Random Interactions

Is Brain in a Coherent State?

by Prof. Benoy Chakraverty (CNRS, Grenoble, France)

Thursday, February 9, 2012 from to (Asia/Kolkata)
at Colaba Campus ( A304 )
Description Bose Condensation occurs in a variety of physical systems; from dense neutron stars where it happens supposedly at million degrees Kelvin to atomic traps with dilute condensed alkali gases at nanokelvin temperatures passing through liquid He4 and High temperature Superconductors. It has been suggested that this also happens in human brain. I would like to point out that our brain may well be in a coherent superfluid state, not necessarily Bose condensed.

I will treat our mind that neurons encompass as an abstract Hilbert space -- it is an information space whose central function is gathering meaningful information and asking the organism to act on it. We postulate that a quantum of information is a bosonic quasiparticle that is created each time a neuron fires. Like any fundamental particle, the thought quanta must carry energy and momentum (a short video will be projected) . An operator S+, called self-operator will be defined to create such a quasiparticle. This S operator is nothing but our genetic identity. A phase coherent state of mind occurs whenever a macroscopic average <s> ≠ 0 appears. At this point a phase transition occurs from an incoherent to a coherent state. The driving force behind this phase transition is not temperature but neural connectivity. This is precisely the point where an  I am emerges for each one of us! I is the Ginzburg- Landau order parameter of the cognitive field.

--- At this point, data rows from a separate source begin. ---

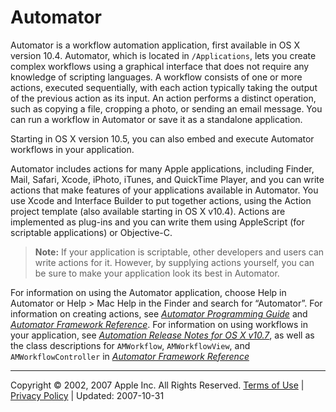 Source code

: <a id="//apple_ref/doc/uid/TP40006469-SW1"></a>

# Automator

Automator is a workflow automation application, first available in OS X version 10.4. Automator, which is located in `/Applications`, lets you create complex workflows using a graphical interface that does not require any knowledge of scripting languages. A workflow consists of one or more actions, executed sequentially, with each action typically taking the output of the previous action as its input. An action performs a distinct operation, such as copying a file, cropping a photo, or sending an email message. You can run a workflow in Automator or save it as a standalone application.

Starting in OS X version 10.5, you can also embed and execute Automator workflows in your application.

Automator includes actions for many Apple applications, including Finder, Mail, Safari, Xcode, iPhoto, iTunes, and QuickTime Player, and you can write actions that make features of your applications available in Automator. You use Xcode and Interface Builder to put together actions, using the Action project template (also available starting in OS X v10.4). Actions are implemented as plug-ins and you can write them using AppleScript (for scriptable applications) or Objective-C.

> <a id="//apple_ref/doc/uid/TP40006469-SW2"></a>
>
> **Note:** If your application is scriptable, other developers and users can write actions for it. However, by supplying actions yourself, you can be sure to make your application look its best in Automator.

For information on using the Automator application, choose Help in Automator or Help &gt; Mac Help in the Finder and search for “Automator”. For information on creating actions, see *[Automator Programming Guide](https://developer.apple.com/library/archive/../../AppleApplications/Conceptual/AutomatorConcepts/Automator.html#//apple_ref/doc/uid/TP40001450)* and *[Automator Framework Reference](https://developer.apple.com/documentation/automator)*. For information on using workflows in your application, see *[Automation Release Notes for OS X v10.7](https://developer.apple.com/library/archive/../../../releasenotes/AppleApplications/RN-Automator/index.html#//apple_ref/doc/uid/TP40001840)*, as well as the class descriptions for `AMWorkflow`, `AMWorkflowView`, and `AMWorkflowController` in *[Automator Framework Reference](https://developer.apple.com/documentation/automator)*

  

---

Copyright © 2002, 2007 Apple Inc. All Rights Reserved. [Terms of Use](http://www.apple.com/legal/internet-services/terms/site.html) | [Privacy Policy](http://www.apple.com/privacy/) | Updated: 2007-10-31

Brain is an open system. Its basic physics and chemistry is characterised by dissipation and nonreversibility. This is why the sense of time present or passing is built into our consciousness. The Hamiltonian governing the dynamics can only be non-Hermitian. I will show the fundamental significance of such a Hamiltonian as far as our mind is concerned. I will also show how consciousness can be precisely defined as a response function, of the S -- operator to the world.

What I am trying to develop is a simple language that would mean something to both physicists and neuroscientists. Introducing the concept of self at the very basement level (bottom up) seems to me unavoidable if we are to understand self-organisation behind the cognition phenomenon.